Data for this task START

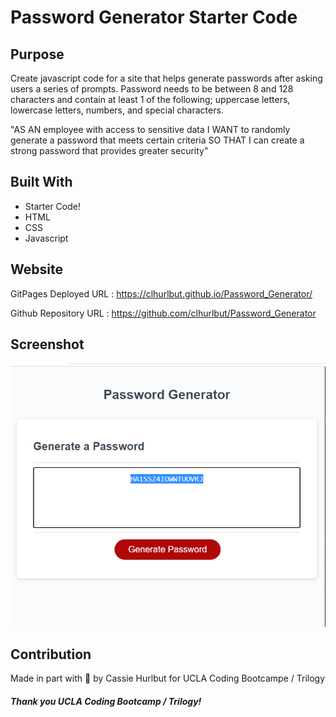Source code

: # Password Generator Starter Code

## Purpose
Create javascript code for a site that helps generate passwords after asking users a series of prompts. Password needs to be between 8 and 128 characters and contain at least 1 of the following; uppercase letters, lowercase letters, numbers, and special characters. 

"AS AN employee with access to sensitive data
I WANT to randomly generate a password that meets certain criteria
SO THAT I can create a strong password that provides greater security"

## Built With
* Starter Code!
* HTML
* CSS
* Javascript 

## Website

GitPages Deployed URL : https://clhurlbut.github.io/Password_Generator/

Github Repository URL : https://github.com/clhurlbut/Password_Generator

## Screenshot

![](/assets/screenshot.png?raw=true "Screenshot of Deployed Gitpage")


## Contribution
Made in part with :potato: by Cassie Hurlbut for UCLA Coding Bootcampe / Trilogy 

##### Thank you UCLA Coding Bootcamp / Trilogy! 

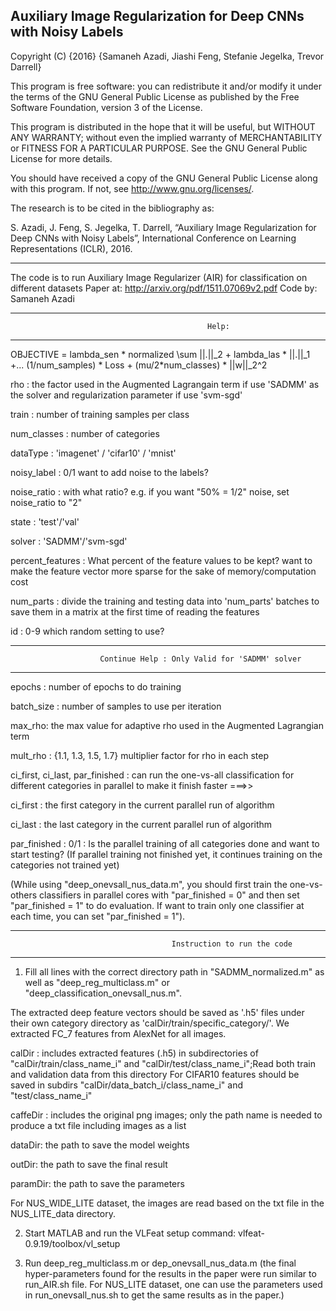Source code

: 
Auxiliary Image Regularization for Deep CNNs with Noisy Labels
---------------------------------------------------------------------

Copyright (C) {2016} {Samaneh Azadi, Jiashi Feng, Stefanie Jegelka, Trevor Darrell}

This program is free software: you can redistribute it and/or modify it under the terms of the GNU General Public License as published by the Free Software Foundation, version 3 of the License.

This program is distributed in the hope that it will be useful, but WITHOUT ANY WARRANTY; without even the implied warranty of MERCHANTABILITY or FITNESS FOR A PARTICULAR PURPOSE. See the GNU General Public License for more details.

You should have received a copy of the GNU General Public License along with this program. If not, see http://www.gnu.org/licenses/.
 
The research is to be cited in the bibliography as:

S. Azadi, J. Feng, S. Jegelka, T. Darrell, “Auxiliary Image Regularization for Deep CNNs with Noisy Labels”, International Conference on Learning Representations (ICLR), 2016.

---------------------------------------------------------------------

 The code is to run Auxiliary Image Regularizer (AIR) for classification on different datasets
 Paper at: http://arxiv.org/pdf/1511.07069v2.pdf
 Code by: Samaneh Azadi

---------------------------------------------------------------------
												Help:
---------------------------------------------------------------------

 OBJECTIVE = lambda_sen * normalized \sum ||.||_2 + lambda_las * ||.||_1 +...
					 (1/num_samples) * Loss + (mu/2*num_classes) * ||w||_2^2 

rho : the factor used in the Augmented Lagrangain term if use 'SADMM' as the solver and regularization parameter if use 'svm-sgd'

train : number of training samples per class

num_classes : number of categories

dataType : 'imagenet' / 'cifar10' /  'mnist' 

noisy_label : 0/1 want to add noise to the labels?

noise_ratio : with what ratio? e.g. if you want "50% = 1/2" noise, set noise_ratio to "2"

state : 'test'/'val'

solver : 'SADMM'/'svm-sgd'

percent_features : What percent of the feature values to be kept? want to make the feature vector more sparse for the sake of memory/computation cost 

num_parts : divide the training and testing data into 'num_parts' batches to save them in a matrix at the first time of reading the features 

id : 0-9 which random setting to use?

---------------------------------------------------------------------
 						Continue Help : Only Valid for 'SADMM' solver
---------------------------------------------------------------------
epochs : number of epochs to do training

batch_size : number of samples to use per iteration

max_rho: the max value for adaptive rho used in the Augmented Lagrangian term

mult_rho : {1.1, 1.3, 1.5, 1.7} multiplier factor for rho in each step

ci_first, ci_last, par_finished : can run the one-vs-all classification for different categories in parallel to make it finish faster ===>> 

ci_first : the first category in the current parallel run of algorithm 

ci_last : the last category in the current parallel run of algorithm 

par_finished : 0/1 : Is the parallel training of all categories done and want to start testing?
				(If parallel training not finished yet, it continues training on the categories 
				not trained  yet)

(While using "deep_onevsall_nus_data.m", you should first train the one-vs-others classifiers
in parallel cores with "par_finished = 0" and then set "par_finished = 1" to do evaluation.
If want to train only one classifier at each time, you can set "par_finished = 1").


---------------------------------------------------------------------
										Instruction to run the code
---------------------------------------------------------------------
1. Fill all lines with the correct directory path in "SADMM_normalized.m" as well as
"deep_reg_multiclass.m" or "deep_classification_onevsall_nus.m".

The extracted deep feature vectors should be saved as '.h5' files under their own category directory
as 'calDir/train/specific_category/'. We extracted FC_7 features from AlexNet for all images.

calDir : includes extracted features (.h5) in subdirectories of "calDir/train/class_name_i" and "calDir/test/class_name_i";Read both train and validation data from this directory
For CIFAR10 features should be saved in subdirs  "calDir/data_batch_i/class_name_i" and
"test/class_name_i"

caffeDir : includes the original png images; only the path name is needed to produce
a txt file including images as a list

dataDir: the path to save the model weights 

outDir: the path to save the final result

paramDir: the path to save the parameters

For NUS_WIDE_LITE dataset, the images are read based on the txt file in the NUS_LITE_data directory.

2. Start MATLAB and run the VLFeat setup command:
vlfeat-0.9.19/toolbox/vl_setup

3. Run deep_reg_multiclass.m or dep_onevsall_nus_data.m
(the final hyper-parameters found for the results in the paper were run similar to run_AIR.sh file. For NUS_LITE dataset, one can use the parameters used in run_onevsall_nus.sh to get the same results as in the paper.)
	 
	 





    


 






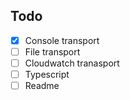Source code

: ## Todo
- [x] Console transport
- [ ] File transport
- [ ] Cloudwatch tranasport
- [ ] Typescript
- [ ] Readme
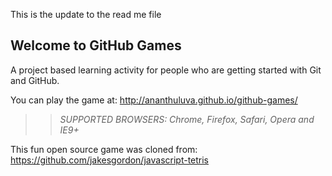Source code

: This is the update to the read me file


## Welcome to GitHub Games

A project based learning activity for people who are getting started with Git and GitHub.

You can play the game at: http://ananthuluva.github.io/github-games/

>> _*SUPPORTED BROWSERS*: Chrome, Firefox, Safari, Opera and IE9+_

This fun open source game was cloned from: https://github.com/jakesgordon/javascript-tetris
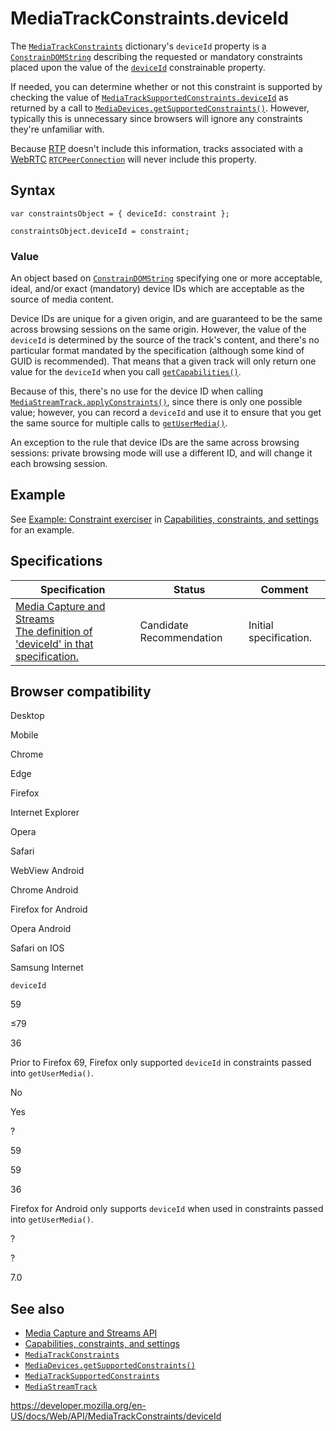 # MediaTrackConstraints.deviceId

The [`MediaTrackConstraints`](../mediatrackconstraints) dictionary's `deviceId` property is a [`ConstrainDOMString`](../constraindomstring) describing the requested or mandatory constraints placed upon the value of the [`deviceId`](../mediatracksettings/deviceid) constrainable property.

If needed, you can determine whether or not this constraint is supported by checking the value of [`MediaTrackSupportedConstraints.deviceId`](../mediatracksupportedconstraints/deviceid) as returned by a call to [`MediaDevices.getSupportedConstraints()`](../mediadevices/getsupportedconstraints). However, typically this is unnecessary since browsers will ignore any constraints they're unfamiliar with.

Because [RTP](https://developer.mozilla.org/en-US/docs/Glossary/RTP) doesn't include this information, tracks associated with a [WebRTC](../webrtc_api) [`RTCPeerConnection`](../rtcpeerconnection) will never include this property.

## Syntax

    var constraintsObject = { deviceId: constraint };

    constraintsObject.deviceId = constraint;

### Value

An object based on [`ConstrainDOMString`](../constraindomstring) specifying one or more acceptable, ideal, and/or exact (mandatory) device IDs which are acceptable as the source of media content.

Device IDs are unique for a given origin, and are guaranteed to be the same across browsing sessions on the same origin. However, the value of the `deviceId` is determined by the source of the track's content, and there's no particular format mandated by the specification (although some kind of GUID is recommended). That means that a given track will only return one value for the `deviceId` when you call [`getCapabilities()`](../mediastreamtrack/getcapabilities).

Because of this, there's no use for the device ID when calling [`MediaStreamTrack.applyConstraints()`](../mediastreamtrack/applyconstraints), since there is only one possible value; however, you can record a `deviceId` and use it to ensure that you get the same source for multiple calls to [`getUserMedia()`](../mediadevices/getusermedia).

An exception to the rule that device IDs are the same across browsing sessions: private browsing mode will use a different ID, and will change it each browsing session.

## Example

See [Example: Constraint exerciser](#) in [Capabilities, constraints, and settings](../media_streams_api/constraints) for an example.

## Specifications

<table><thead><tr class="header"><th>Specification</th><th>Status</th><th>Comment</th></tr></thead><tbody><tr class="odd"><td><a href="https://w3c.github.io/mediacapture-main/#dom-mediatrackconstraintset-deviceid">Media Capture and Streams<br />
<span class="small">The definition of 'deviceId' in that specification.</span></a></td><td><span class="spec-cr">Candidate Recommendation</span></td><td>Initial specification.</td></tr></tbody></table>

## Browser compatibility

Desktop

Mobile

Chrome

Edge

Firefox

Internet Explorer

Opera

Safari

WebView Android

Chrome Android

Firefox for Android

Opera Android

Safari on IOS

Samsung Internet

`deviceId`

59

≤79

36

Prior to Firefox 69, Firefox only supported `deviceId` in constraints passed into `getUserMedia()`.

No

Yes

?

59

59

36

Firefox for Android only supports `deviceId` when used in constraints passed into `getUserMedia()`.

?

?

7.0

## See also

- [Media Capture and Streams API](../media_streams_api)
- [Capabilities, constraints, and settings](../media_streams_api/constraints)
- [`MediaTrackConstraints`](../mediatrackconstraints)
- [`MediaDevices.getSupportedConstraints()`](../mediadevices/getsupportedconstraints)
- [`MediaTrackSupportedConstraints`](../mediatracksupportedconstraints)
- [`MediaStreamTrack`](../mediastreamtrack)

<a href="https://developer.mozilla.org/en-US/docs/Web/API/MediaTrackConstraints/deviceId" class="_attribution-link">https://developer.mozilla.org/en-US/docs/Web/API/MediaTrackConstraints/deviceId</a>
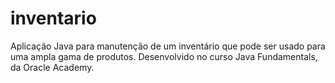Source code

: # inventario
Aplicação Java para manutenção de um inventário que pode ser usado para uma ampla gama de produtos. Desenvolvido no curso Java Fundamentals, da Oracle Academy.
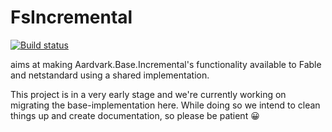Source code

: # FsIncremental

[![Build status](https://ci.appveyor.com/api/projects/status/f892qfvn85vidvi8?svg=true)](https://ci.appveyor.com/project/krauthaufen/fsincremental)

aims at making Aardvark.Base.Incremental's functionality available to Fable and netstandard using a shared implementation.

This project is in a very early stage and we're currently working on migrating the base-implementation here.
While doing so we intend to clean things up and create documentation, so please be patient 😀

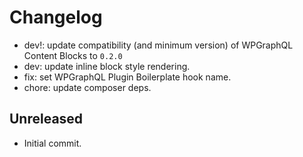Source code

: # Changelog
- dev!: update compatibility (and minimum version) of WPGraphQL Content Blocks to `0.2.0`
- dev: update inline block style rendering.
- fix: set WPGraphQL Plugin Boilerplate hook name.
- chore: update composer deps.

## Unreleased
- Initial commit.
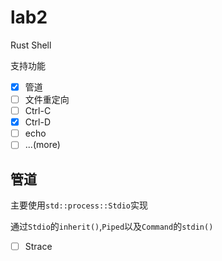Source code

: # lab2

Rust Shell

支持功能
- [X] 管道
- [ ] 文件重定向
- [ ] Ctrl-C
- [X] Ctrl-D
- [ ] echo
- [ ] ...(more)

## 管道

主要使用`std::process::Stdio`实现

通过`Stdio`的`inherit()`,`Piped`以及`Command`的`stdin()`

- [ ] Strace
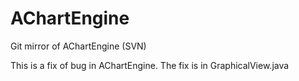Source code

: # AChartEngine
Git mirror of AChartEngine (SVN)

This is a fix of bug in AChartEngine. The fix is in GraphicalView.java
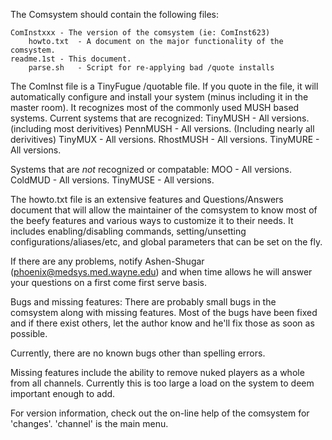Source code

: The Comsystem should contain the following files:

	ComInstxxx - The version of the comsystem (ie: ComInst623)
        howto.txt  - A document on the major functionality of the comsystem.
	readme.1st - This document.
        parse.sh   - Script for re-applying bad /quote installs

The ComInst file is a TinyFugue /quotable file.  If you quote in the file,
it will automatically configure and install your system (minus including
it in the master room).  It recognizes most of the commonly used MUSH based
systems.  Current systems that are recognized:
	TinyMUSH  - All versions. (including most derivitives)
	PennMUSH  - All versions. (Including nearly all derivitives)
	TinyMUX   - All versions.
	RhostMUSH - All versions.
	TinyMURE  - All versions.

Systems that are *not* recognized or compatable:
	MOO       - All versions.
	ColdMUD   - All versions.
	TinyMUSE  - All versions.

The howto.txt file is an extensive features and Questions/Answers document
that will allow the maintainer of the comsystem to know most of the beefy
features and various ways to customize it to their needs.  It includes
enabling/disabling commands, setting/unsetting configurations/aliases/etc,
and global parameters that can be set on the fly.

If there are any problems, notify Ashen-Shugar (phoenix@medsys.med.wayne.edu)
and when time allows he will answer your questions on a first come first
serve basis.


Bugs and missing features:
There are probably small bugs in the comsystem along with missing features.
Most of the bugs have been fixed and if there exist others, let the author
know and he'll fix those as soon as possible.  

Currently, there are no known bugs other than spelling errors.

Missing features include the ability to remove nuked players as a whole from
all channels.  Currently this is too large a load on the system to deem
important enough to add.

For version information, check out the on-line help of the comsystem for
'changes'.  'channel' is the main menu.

Data for this task END

**Problem to solve:** Retype only the lines above between the line with "num_classes : number of categories" and the line with "the one-vs-others classifiers", counting those two lines as well, and keep every character as it is.

**Result for this exercise:**
num_classes : number of categories

dataType : 'imagenet' / 'cifar10' /  'mnist' 

noisy_label : 0/1 want to add noise to the labels?

noise_ratio : with what ratio? e.g. if you want "50% = 1/2" noise, set noise_ratio to "2"

state : 'test'/'val'

solver : 'SADMM'/'svm-sgd'

percent_features : What percent of the feature values to be kept? want to make the feature vector more sparse for the sake of memory/computation cost 

num_parts : divide the training and testing data into 'num_parts' batches to save them in a matrix at the first time of reading the features 

id : 0-9 which random setting to use?

---------------------------------------------------------------------
 						Continue Help : Only Valid for 'SADMM' solver
---------------------------------------------------------------------
epochs : number of epochs to do training

batch_size : number of samples to use per iteration

max_rho: the max value for adaptive rho used in the Augmented Lagrangian term

mult_rho : {1.1, 1.3, 1.5, 1.7} multiplier factor for rho in each step

ci_first, ci_last, par_finished : can run the one-vs-all classification for different categories in parallel to make it finish faster ===>> 

ci_first : the first category in the current parallel run of algorithm 

ci_last : the last category in the current parallel run of algorithm 

par_finished : 0/1 : Is the parallel training of all categories done and want to start testing?
				(If parallel training not finished yet, it continues training on the categories 
				not trained  yet)

(While using "deep_onevsall_nus_data.m", you should first train the one-vs-others classifiers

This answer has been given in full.